Segmentation is the mapping of sheets of papyrus (“segments”) in a 3D X-ray volume. See Tutorial 3. The community has built various tools to do this.
We have also set up a small team of contractors producing segments. These are available for anyone to download. See Data > Segments for more information.
What are people working on?
- Segmenting the new scans
- Better tooling for dealing with the higher resolutions and multiple volumes
- Current state of the art: Philip’s Volume Cartographer fork
- Better tools for high-accuracy segmentation or correcting
- Current state of the art: Khartes
- Autosegmentation (minimal human input)
- Merging of segments
- Visualizing segments both in 3D and in flattened form
- Current state of the art: Segment Viewer
The main tool that the segmentation team (contractors and volunteers) currently uses is Volume Cartographer.
This tool was originally created by EduceLab (in particular Seth Parker), and is now being improved both by EduceLab and the Vesuvius Challenge community. The tool has been improved greatly, with more accurate and faster segmentation algorithms and UI improvements.
- Tutorial 3. We have an in-depth tutorial on how to use Volume Cartographer.
- Original Volume Cartographer repo. The original version by Seth Parker and others.
- Julian’s Volume Cartographer fork. The segmentation team previously used this version by Julian Schilliger (@RICHI on Discord).
- Philip’s Volume Cartographer fork. The segmentation team currently uses this version by Philip Allgaier (@spacegaier on Discord).
- The Segmenter’s Guide to Volume Cartographer (for contractors). For more technical details about how the segmentation team operates, check out this doc.
- Volume Cartographer’s Apps and Utilities page. Also be sure to check out the various other docs in this directory.
- Data Processing Workflow doc which is in the ink-id repo, but is mostly about Volume Cartographer and segmentation. Also goes into how to do alignment (”registration”) of infrared photos of the fragments, and how to create binary ink labels.
- Ben’s Segmentation Tutorial. Ben (@Hari_Seldon on Discord) goes into great detail on how to do segmenting.
- JP’s Segmentation Party. JP does a bunch of segmentation.
- .vcps parser. Useful code if you’re working with the custom .vcps data format.
A new tool created by Chuck (@khartes_chuck on Discord) which allows for very precise segmentation, using real-time texturing UIs that show the segment from different angles.
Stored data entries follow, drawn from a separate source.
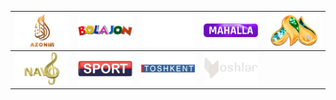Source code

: | ![](https://raw.githubusercontent.com/RevGear/logo/master/Countries/UZ/Azon-TV.png) | ![](https://raw.githubusercontent.com/RevGear/logo/master/Countries/UZ/Bolajon.png) | ![](https://raw.githubusercontent.com/RevGear/logo/master/Countries/UZ/Kinoteatr.png) | ![](https://raw.githubusercontent.com/RevGear/logo/master/Countries/UZ/Mahalla.png) | ![](https://raw.githubusercontent.com/RevGear/logo/master/Countries/UZ/Milliy.png) | 
|:---:|:---:|:---:|:---:|:---:| 
| ![](https://raw.githubusercontent.com/RevGear/logo/master/Countries/UZ/Navo.png) | ![](https://raw.githubusercontent.com/RevGear/logo/master/Countries/UZ/Sport.png) | ![](https://raw.githubusercontent.com/RevGear/logo/master/Countries/UZ/Toshkent.png) | ![](https://raw.githubusercontent.com/RevGear/logo/master/Countries/UZ/Yoshlar.png)  | 
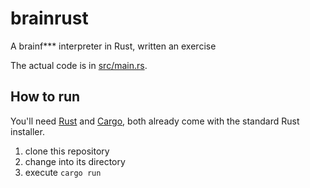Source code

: # brainrust
A brainf*** interpreter in Rust, written an exercise

The actual code is in [src/main.rs](src/main.rs).

## How to run

You'll need [Rust](http://www.rust-lang.org) and [Cargo](http://doc.crates.io), both already come with the standard Rust installer.

1. clone this repository
1. change into its directory
1. execute `cargo run`
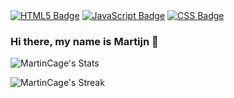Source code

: <a href="https://www.youtube.com/@MartinCageOfficial" target="blank"><img align="center" src="https://badges.aleen42.com/src/html5.svg" alt="HTML5 Badge" /></a>
<a href="https://www.youtube.com/@MartinCageOfficial" target="blank"><img align="center" src="https://badges.aleen42.com/src/javascript.svg" alt="JavaScript Badge" /></a>
<a href="https://www.youtube.com/@MartinCageOfficial" target="blank"><img align="center" src="https://badges.aleen42.com/src/css3.svg" alt="CSS Badge" /></a>

### Hi there, my name is Martijn 👋

![MartinCage's Stats](https://github-readme-stats.vercel.app/api?username=MartinCage&theme=react&show_icons=true&hide_border=true&count_private=false)

![MartinCage's Streak](https://github-readme-streak-stats.herokuapp.com/?user=MartinCage&theme=react&hide_border=true)
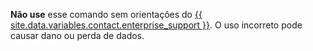 **Não use** esse comando sem orientações do [{{ site.data.variables.contact.enterprise_support }}](/enterprise/admin/guides/enterprise-support/). O uso incorreto pode causar dano ou perda de dados.
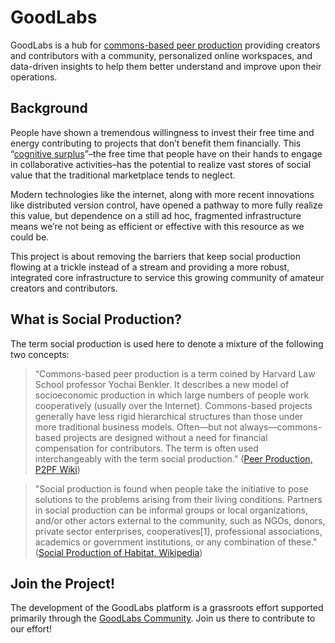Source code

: # GoodLabs

GoodLabs is a hub for [commons-based peer production](https://wiki.p2pfoundation.net/Commons-Based_Peer_Production) providing creators and contributors with a community, personalized online workspaces, and data-driven insights to help them better understand and improve upon their operations.

## Background

People have shown a tremendous willingness to invest their free time and energy contributing to projects that don’t benefit them financially. This “[cognitive surplus](https://en.wikipedia.org/wiki/Cognitive_Surplus)”–the free time that people have on their hands to engage in collaborative activities–has the potential to realize vast stores of social value that the traditional marketplace tends to neglect. 

Modern technologies like the internet, along with more recent innovations like distributed version control, have opened a pathway to more fully realize this value, but dependence on a still ad hoc, fragmented infrastructure means we’re not being as efficient or effective with this resource as we could be. 

This project is about removing the barriers that keep social production flowing at a trickle instead of a stream and providing a more robust, integrated core infrastructure to service this growing community of amateur creators and contributors.

## What is Social Production?

The term social production is used here to denote a mixture of the following two concepts:

> “Commons-based peer production is a term coined by Harvard Law School professor Yochai Benkler. It describes a new model of socioeconomic production in which large numbers of people work cooperatively (usually over the Internet). Commons-based projects generally have less rigid hierarchical structures than those under more traditional business models. Often—but not always—commons-based projects are designed without a need for financial compensation for contributors. The term is often used interchangeably with the term social production.” ([Peer Production, P2PF Wiki](https://wiki.p2pfoundation.net/Peer_Production.))

> "Social production is found when people take the initiative to pose solutions to the problems arising from their living conditions. Partners in social production can be informal groups or local organizations, and/or other actors external to the community, such as NGOs, donors, private sector enterprises, cooperatives[1], professional associations, academics or government institutions, or any combination of these." ([Social Production of Habitat, Wikipedia](https://en.wikipedia.org/wiki/Social_production_of_habitat#:~:text=Social%20production%20is%20usually%20characterized,assets%20in%20the%20development%20process.))

## Join the Project!

The development of the GoodLabs platform is a grassroots effort supported primarily through the [GoodLabs Community](https://www.sensorica.co/communities/goodlabs). Join us there to contribute to our effort!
It is used on occasion by the segmentation team.
VC Whiteboard and Segment Viewer
These are used by the segmentation team primarily to see which segments they have worked on already. We host them respectively here and here. The datasets that these live versions pull from are updated about once per month.
A web-based tool to browse layers and open source ink detection results of all released segments.
A reimplementation of Volume Cartographer in Python by Moshe Levy (@moshelevy on Discord). Not quite feature-complete yet (in particular it’s missing Julian’s improvements), but long term this might be easier to maintain than the C++ codebase of Volume Cartographer.
Created by EduceLab for annotating a large air gap in Scroll 1, and then projecting from that gap to either side to create two large segments, colloquially referred to as the “Monster Segment”. Hasn’t been used for more segmentation, since it was the only large air gap we could find.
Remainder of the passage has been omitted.